We define the sustainability of a system by its contribution to environmental preservation, economic welfare and social justice, and by its ability to continue to function in time, absorb shocks, and adapt to a changing environment. The project looks like a list of indicators that describe the properties of sustainable farming systems: self-reliance, social equity, the use of natural inputs, the non-use of very energy-intensive inputs, and pollution.

How are you measuring these distinct facets of sustainability?

Some of the long-term aspects of sustainability come down to key economic accounting variables: whether you’re making a profit in the long run, whether you will not have to pay too much debt back in the coming years, whether you can still make a profit in the long run. Long-term sustainability also comes down to environmental and social indicators: do you have a resource base that is being preserved? Do you manage your soil in a way that keeps it productive in the long run? Is labour available? Is your farm attractive as a work-place? We’re trying to identify all the variables that constrain or enhance the functioning of the farm in the long term. Our measure of sustainability also includes externalities (such as pollution) that might not affect the farm directly, but will affect the region.

What is the relationship between sustainability and the Certified Organic designation?

We tend to have the assumption that organic is sustainable. It is, in many cases. When you go out to a genuinely sustainable farm, you know it immediately, because you see the biodiversity. However, there are also big Certified Organic mono-crops that are very similar to their non-organic pairs. My research aims to discover what sustainable agriculture is, once you transcend the impression that organic always equates to sustainable.

What surprises you about this work, either in terms of process or results?
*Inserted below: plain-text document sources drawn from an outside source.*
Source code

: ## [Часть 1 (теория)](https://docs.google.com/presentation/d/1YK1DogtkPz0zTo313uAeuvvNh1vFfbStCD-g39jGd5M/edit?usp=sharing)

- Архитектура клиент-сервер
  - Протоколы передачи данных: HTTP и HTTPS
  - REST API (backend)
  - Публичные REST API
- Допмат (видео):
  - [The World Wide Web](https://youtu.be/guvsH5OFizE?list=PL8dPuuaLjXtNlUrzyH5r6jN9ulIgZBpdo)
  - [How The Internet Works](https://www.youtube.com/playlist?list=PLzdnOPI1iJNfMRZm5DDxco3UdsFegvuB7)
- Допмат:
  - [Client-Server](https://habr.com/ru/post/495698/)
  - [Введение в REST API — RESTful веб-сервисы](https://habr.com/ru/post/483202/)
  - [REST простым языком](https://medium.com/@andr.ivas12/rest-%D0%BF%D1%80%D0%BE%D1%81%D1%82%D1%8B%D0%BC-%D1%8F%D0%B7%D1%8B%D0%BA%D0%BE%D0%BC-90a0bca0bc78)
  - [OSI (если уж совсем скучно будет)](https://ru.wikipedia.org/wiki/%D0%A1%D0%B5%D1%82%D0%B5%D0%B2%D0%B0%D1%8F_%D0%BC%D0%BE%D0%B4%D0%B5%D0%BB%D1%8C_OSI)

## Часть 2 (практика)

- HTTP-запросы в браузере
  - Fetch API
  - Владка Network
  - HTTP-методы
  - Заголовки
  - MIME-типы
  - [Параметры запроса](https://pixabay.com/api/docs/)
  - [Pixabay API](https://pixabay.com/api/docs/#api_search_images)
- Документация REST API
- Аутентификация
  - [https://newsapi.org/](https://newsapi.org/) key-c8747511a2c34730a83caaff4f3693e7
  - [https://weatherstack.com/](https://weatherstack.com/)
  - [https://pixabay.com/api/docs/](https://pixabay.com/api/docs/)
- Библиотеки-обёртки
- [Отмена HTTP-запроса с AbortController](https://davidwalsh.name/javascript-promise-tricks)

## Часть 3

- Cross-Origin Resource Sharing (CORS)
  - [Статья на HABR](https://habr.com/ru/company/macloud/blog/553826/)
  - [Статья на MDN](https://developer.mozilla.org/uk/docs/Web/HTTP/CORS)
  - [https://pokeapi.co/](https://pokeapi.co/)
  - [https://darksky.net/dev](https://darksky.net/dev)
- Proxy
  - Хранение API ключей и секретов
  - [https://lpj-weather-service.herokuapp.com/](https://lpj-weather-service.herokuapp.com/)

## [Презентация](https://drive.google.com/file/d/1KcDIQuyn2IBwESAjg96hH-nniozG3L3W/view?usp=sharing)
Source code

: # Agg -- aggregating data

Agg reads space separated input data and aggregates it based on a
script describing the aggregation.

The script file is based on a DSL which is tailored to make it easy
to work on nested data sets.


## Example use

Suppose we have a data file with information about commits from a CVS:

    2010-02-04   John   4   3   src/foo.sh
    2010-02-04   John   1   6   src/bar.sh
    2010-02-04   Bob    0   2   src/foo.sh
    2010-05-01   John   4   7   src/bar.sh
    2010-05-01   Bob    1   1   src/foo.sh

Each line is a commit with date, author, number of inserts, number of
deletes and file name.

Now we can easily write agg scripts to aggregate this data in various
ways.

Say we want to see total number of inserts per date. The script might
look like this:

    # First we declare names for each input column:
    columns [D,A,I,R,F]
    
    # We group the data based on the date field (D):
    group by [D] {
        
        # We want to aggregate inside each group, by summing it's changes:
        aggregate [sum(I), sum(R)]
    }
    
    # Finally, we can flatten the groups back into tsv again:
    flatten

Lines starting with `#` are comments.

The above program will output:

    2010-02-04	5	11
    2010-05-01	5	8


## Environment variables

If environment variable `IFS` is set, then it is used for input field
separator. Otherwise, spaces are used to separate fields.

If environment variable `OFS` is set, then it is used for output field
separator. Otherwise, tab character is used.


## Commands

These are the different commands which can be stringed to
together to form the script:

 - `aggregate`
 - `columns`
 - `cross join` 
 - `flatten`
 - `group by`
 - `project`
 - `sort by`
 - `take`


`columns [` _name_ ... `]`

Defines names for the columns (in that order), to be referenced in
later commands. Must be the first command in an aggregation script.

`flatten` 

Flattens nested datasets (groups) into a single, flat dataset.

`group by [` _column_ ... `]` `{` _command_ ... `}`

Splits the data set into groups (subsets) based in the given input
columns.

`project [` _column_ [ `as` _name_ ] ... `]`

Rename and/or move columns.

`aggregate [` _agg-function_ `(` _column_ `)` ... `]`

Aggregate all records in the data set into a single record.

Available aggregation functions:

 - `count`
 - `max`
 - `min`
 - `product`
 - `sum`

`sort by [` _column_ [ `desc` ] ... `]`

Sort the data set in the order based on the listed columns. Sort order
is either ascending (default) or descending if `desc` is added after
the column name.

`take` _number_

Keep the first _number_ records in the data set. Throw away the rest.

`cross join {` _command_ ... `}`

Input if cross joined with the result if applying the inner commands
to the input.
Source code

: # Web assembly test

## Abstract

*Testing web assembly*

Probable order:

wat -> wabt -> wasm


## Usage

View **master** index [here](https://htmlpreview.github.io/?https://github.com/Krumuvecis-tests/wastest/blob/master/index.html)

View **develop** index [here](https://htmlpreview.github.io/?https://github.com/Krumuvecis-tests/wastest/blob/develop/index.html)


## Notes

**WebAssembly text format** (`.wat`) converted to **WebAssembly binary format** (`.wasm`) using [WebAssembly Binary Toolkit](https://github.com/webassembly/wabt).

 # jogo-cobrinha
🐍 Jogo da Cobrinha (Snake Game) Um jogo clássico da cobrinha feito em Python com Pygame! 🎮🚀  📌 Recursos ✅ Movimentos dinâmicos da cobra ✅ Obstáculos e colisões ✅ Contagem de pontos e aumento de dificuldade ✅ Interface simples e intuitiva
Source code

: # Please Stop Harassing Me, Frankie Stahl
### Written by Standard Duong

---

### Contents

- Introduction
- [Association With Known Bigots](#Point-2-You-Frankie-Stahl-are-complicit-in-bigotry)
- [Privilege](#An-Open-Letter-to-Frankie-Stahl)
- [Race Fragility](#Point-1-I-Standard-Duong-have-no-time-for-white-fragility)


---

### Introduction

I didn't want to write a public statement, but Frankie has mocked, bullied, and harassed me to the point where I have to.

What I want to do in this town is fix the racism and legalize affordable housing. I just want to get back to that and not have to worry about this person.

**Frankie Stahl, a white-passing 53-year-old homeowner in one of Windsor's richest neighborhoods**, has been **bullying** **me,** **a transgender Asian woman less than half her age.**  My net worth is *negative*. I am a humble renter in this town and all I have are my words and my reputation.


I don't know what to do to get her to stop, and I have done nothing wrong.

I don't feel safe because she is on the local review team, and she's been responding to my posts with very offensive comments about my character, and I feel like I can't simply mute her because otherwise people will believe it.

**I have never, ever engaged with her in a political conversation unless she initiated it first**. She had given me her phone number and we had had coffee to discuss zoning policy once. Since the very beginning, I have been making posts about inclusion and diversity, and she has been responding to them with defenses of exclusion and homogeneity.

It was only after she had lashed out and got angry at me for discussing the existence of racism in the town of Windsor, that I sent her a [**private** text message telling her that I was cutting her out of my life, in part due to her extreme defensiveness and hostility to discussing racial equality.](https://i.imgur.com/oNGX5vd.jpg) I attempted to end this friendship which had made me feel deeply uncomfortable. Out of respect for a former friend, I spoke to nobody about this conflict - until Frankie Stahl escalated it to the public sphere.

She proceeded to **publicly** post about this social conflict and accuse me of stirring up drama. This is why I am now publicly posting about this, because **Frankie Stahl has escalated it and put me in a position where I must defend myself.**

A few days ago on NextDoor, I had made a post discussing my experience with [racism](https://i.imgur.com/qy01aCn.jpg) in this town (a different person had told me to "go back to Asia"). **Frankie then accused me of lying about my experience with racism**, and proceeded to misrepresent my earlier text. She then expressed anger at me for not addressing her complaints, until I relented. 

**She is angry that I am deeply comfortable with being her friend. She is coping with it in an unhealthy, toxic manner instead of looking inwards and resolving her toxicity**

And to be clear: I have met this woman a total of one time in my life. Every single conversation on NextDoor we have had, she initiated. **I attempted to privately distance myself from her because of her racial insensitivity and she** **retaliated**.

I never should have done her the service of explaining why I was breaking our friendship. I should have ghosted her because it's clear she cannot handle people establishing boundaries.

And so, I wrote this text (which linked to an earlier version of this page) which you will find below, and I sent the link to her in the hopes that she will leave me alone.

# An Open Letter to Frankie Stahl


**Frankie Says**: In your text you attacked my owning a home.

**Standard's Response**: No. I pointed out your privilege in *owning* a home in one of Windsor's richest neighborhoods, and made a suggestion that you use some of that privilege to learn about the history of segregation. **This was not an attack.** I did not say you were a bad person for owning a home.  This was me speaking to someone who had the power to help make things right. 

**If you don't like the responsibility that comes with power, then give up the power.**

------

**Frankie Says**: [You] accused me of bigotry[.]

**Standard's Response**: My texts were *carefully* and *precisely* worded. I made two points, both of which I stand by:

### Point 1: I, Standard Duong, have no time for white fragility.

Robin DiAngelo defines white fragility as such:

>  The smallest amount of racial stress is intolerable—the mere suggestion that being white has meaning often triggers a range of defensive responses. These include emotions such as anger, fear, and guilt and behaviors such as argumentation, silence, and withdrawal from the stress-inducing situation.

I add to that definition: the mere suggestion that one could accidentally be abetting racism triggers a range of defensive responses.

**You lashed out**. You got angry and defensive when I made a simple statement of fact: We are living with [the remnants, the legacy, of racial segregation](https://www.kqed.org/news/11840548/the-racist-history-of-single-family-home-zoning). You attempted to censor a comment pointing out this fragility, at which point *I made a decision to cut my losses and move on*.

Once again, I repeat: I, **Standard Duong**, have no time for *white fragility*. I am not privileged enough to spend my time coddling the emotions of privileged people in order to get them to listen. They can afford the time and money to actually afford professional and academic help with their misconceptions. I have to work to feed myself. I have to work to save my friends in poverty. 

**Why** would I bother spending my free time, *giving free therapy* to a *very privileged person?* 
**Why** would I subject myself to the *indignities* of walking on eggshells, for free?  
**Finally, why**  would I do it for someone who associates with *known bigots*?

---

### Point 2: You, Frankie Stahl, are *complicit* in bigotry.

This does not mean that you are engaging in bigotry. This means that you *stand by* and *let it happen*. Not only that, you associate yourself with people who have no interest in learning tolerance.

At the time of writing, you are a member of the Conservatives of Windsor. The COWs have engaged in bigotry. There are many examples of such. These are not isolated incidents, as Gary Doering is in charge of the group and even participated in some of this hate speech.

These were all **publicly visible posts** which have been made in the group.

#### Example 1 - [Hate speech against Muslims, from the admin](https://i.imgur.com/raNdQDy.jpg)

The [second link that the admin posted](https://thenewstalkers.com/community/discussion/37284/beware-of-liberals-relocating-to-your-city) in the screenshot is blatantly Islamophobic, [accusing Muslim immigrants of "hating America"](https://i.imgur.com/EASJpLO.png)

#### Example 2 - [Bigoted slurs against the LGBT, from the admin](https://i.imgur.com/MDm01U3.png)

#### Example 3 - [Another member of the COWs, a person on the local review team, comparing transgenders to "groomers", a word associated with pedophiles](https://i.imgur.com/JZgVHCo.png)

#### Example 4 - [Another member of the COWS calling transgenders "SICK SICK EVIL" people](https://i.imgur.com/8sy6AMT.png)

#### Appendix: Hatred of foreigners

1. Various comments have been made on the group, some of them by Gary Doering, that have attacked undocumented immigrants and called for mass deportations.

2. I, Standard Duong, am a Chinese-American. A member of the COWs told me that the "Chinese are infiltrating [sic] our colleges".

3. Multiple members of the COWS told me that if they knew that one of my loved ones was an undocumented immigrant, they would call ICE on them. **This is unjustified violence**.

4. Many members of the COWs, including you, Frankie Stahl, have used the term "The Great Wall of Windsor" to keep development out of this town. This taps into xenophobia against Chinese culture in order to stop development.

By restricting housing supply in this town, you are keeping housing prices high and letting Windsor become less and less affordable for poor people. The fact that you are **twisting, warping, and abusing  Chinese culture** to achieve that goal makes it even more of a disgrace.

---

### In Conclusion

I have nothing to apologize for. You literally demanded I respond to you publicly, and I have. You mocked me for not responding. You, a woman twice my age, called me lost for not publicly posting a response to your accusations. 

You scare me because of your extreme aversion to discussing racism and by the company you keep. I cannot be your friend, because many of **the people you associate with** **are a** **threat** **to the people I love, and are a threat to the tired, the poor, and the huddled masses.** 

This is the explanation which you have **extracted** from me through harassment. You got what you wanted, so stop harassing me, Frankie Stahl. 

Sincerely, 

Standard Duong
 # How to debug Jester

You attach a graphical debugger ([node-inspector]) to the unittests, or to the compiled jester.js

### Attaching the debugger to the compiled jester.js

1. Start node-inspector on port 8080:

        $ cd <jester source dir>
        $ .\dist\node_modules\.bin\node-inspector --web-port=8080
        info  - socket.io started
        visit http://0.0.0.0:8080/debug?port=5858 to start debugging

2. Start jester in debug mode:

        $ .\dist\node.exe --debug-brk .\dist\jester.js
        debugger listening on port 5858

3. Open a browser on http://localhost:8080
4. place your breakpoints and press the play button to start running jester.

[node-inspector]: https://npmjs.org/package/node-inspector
There’s consensus on the concept of sustainability, but also discord. There’s consensus on the fact that sustainability encompasses social, economic, and environmental preservation, that sustainability is urgent, and that sustainability denotes the ability to function in the long term. How the concept of sustainability translates into practice, however, is very unclear. Take, for example, a small-scale farm: there’s enough calories produced on that farm to feed everyone who works it and more, but many fewer calories produced than on a large-scale conventional wheat operation. Is that actually sustainable? Will we be able (at least in the current regime) to feed people with small-scale diversified farms? Because to do so will require a lot more labour in agriculture, which is not the model that we have been following. Despite the fact that there’s tradeoffs, however, I do believe that diversified agroecosystems are much more resilient in the face of change.

What’s next for the project?

The next step of this project is seeing where we have trade-offs and synergies between different facets of sustainability. One example of such a trade-off is the fact that you can easily make a profit by depleting your resource base: you can have very high income but then a very low score in environmental sustainability. Right now we’re setting up indicators on different farms to collect data, which we hope to use to quantify some of these trade-offs.

How did you get into this work in the first place?

Pure personal interest. I like agronomy, and I like seeing how elements connect together to make a system work. On the West Coast, there’s a lot of research being done on sustainable agriculture, so I went to see if they have a project about that here, and they had! The Diversified Agroecosystems Research Cluster wanted to answer the question; “are diversified agroecosystems more sustainable than conventional farming systems?” My research (quantifying the sustainability of respective agricultural systems) is one piece amongst other projects that are attempting to answer that research question.

How does the CSFS fit into your work?

I work for the Centre for Sustainable Food Systems at the UBC Farm and the Diversified Agroecosystems Research Cluster. I use data from the UBC Farm for my case study.

What should people know about the CSFS that they probably don’t know?

We might be criticized for not connecting enough with the agricultural reality. What I would like people to know – especially professionals in the agricultural sector – is that we really want to reach out to farmers, to work with them, to work for them, to come up with the tools that they need to work towards more sustainable farming systems.

What’s your favourite thing to do at the UBC Farm?

Walking around. Because it’s gorgeous and pretty effortless.